We are starting our use of sshpiper as a traditional long-lived system service on a front-end proxy into traditional ssh servers that are cluster login nodes shared by all users of a cluster.

Our thinking is that we will eventually isolate users into individual, containerized login sessions on a k8s cluster. We've been thinking those containers would run OpenSSH. We would, however, still need an ssh proxy plane (sshpiper) to route connections to the per-user login containers.

I assume you are referring to running the sshpiper in a container on the proxy plane. What issues do you see that complicate containerizing the sshpiper workload? Does it come from having to do session management in the container runtime as well?

[tg123]

more details on why gracefully restart is not that important

first, unlike http, ssh is a typically long live connection. which means a gracefully restart may take inf time until timeout kicks in, which still will break the connection and cause a non-gracefully disconnect.
second, the gracefully restart usually happens when sshipiper is being upgraded, that is happening less than once a month. thus, a non-gracefully restart is somewhat acceptable

in addition, it is hard to transfer a live connection to another upgraded server instance. that would be the better or correct approach to gracefully restart

[jprorama]

Ok, so our traditional use case of a single proxy server and single ssh login node is more like a 1:1 containerized implementation, where one sshpiper container proxies for one ssh login container. If instead we had m sshpiper proxy containers and n ssh login nodes, with a reasonably even connection distribution across the proxies, then any one sshpiper restart would only impact n/m connections.

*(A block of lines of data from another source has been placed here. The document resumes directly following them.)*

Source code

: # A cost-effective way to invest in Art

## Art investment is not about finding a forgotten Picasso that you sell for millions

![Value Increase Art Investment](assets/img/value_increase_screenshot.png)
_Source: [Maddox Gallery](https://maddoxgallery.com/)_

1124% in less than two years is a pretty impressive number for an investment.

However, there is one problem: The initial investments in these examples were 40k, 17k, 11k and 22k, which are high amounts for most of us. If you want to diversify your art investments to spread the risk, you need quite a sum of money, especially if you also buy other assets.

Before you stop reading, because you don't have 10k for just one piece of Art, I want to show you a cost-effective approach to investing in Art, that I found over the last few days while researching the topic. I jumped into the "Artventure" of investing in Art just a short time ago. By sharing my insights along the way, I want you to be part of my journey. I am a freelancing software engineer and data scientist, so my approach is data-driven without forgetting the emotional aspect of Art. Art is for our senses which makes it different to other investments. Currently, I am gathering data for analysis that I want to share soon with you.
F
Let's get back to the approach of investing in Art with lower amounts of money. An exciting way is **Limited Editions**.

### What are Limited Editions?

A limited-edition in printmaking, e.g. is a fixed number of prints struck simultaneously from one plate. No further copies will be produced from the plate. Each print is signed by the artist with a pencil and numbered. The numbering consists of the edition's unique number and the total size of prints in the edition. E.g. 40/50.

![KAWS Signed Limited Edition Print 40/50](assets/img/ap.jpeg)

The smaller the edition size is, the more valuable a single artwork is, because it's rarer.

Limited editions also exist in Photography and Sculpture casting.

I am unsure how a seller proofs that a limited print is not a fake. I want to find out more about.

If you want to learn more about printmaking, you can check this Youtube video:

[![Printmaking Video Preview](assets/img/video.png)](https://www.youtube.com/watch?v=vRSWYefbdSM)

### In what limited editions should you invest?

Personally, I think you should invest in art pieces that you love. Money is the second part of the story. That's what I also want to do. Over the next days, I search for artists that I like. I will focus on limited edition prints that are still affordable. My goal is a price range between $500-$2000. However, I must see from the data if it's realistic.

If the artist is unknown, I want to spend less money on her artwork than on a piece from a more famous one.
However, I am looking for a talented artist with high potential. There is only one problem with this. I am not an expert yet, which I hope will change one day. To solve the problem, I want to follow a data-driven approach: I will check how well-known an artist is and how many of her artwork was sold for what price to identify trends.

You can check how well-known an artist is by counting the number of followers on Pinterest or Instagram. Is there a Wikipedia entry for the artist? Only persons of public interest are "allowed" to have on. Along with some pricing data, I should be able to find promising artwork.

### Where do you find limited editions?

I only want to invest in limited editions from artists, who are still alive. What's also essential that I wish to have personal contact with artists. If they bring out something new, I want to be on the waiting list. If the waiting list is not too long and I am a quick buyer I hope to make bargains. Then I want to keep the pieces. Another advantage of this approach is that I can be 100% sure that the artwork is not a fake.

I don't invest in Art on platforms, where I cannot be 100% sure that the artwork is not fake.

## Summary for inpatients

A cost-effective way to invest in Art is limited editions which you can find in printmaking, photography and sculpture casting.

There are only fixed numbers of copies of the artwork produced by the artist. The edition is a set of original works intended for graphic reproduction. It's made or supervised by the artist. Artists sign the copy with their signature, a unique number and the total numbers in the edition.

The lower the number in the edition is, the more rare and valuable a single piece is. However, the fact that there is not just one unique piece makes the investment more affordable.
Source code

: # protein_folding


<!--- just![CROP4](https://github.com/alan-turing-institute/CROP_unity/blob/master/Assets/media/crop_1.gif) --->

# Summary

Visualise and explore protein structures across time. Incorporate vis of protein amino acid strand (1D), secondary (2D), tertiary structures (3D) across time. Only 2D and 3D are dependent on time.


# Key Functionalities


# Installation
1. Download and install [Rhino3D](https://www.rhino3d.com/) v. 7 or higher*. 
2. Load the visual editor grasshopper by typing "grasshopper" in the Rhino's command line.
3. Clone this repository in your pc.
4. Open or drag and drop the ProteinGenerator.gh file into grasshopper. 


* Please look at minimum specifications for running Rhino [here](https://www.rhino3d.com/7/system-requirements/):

Is this how you are viewing the situation?

A one-update-restart per month cadence isn't all that bad. I'm not familiar enough with container orchestration environments to know how connection state could be maintained in those environments as a way to do graceful restart.

If we could adopt this one-update-per-month cadence with our current config, we could likely tolerate breaking any connections that happen to be active during the sshpiper proxy restart. This would make graceful restart not that important in our environment as well.

Our perceived need for graceful restart from more frequent restarts is actually stemming from our use of the failtoban plugin. It's our understanding that we can't clear individual IPs out of the sshpiper ban cache unless we restart sshpiper.

We have traditionally used the system Fail2ban to protect the public interface of our ssh endpoints. We didn't see expected event logging in sshpiper that would allow Fail2ban to do the failed login event counting. We thought we could use the failtoban plugin in sshpiper as a convenient counter implementation But then we noticed we could not unban select IPs without an sshpiper restart to flushes the whole ban cache. Obviously this restart-based-flush kills all other active ssh sessions. That's undesirable. :)

Do you have any suggests on how we might either a) get a password fail event log stream from sshpiper that we could monitor with the system Fail2ban or b) selectively remove entries from the failtoban plugin's built-in ban cache?

[tg123]

omg, you are right, the only way to reset failtoban is to restart.
that is a bad design, file based database should be introduced to failtoban

failtoban code is very simple, maybe you can create your own plugin to handle your case

you can simply add more log here
https://github.com/tg123/sshpiper/blob/b2f7f79cc485cea23a2d7db5bd436b6265df9b81/plugin/failtoban/main.go#L67C1-L68C1

[tg123]

add #519 to support sighup to reset

[jprorama]

Thanks for the quick fix. We are exploring it but need to update some of our local code modifications for supporting group-based routing. Will follow up when that's complete. Or feel free to close this issue if needed.